With nearly 100 graduates of the program since its inception, 11 now work in emergency management at the federal level, three at the national association level and seven internationally. The majority work at the state level.

Several alumni are employed at the White House and the Federal Emergency Management Agency (FEMA). Throughout the country, graduates work as public information officers, logistics planners and directors of safety. There are also various alumni working as first responders on the frontlines as firefighters, EMTs and paramedics.

“We haven’t had any student who wanted to work in the emergency management space who hasn’t,” Thomas said. He added that some alumni go on to get their MDs and PhDs or take on leadership roles in healthcare settings.

The HEM program is offered virtually with a hybrid capability. Students can decide to complete the program in-person, which is particularly beneficial if they hope to intern at a Boston hospital.

Ranked fourth among colleges offering online master’s programs in Emergency Management and cited as having the best virtual campus, the program consists of a 36-credit course of study, to be completed in one year full-time or over two years part-time. Classes are taught by experts in emergency management, homeland security, disaster relief, incident command and exercise design through a curriculum highlighting real-world applications.

HEM alumni have played an integral role in shaping the course, particularly during the COVID-19 pandemic. Through direct reports about what they were seeing in the field, HEM program directors and managers were able to adapt the program quickly and efficiently.

“There’s a tightknit community of graduates and a lot of communication going on, which creates a network that didn’t exist prior to the HEM program,” Thomas explained.

A critical skill taught is creating public health guidelines and identifying the best language for delivering those messages. There is a healthy dose of psychology involved, as understanding how human beings operate is essential to developing proper health-related communications.

Where most emergency management programs focus primarily on things like infrastructure, this program spends more time looking at the impact that these emergencies have on human beings.

“All emergencies are essentially human emergencies, and they have some healthcare aspect to it,” said Nina Shaafi Kabiri, PhD, a HEM alumna who teaches two courses for the program.

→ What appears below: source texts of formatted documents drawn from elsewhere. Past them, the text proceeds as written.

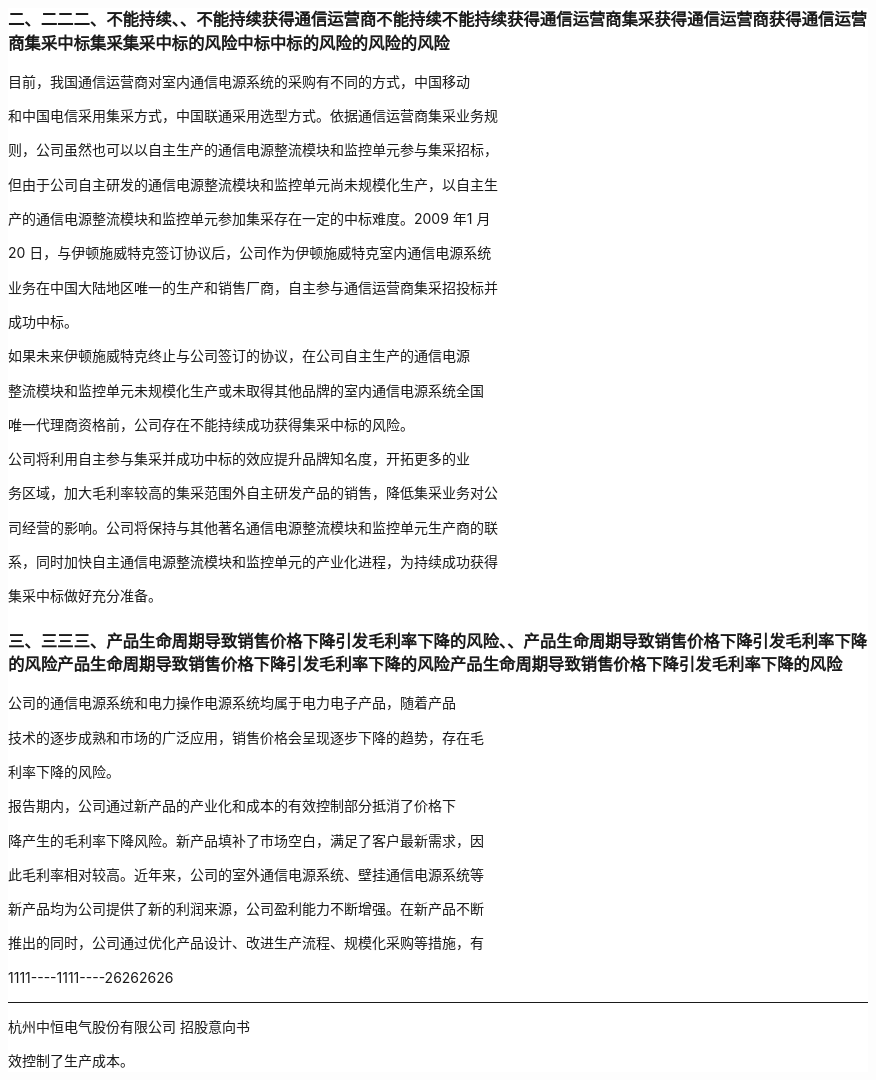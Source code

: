 ### 二、二二二、不能持续、、不能持续获得通信运营商不能持续不能持续获得通信运营商集采获得通信运营商获得通信运营商集采中标集采集采中标的风险中标中标的风险的风险的风险

目前，我国通信运营商对室内通信电源系统的采购有不同的方式，中国移动

和中国电信采用集采方式，中国联通采用选型方式。依据通信运营商集采业务规

则，公司虽然也可以以自主生产的通信电源整流模块和监控单元参与集采招标，

但由于公司自主研发的通信电源整流模块和监控单元尚未规模化生产，以自主生

产的通信电源整流模块和监控单元参加集采存在一定的中标难度。2009 年1 月

20 日，与伊顿施威特克签订协议后，公司作为伊顿施威特克室内通信电源系统

业务在中国大陆地区唯一的生产和销售厂商，自主参与通信运营商集采招投标并

成功中标。

如果未来伊顿施威特克终止与公司签订的协议，在公司自主生产的通信电源

整流模块和监控单元未规模化生产或未取得其他品牌的室内通信电源系统全国

唯一代理商资格前，公司存在不能持续成功获得集采中标的风险。

公司将利用自主参与集采并成功中标的效应提升品牌知名度，开拓更多的业

务区域，加大毛利率较高的集采范围外自主研发产品的销售，降低集采业务对公

司经营的影响。公司将保持与其他著名通信电源整流模块和监控单元生产商的联

系，同时加快自主通信电源整流模块和监控单元的产业化进程，为持续成功获得

集采中标做好充分准备。

### 三、三三三、产品生命周期导致销售价格下降引发毛利率下降的风险、、产品生命周期导致销售价格下降引发毛利率下降的风险产品生命周期导致销售价格下降引发毛利率下降的风险产品生命周期导致销售价格下降引发毛利率下降的风险

公司的通信电源系统和电力操作电源系统均属于电力电子产品，随着产品

技术的逐步成熟和市场的广泛应用，销售价格会呈现逐步下降的趋势，存在毛

利率下降的风险。

报告期内，公司通过新产品的产业化和成本的有效控制部分抵消了价格下

降产生的毛利率下降风险。新产品填补了市场空白，满足了客户最新需求，因

此毛利率相对较高。近年来，公司的室外通信电源系统、壁挂通信电源系统等

新产品均为公司提供了新的利润来源，公司盈利能力不断增强。在新产品不断

推出的同时，公司通过优化产品设计、改进生产流程、规模化采购等措施，有

1111----1111----26262626


-----

杭州中恒电气股份有限公司 招股意向书

效控制了生产成本。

Thomas often explains this through the example of fixing a road in need of repair. Typical emergency management would look at this road and simply fix it.

“In our case, we look at the road and we also ask, ‘Why do we need that road? Where does it lead to? Why should we be fixing it?’” Thomas said.

Each year, even before COVID-19 surfaced, HEM students study mass vaccinations, figuring out how to best vaccinate the maximum amount of people in the shortest amount of time and what resources are needed to make this happen.

The program mainly teaches through systems thinking, or dynamic modeling, which discusses the magnitude, health implications, ethics, laws and policies of disasters. Then, students consider the ethics of and practical limitations to these models.

“We take it very seriously because we know how important the job is, but we also know how much fun it can be to have a community of likeminded people that can really make a difference,” Thomas said. “All in all, we’re pretty proud of this little HEM program we built.”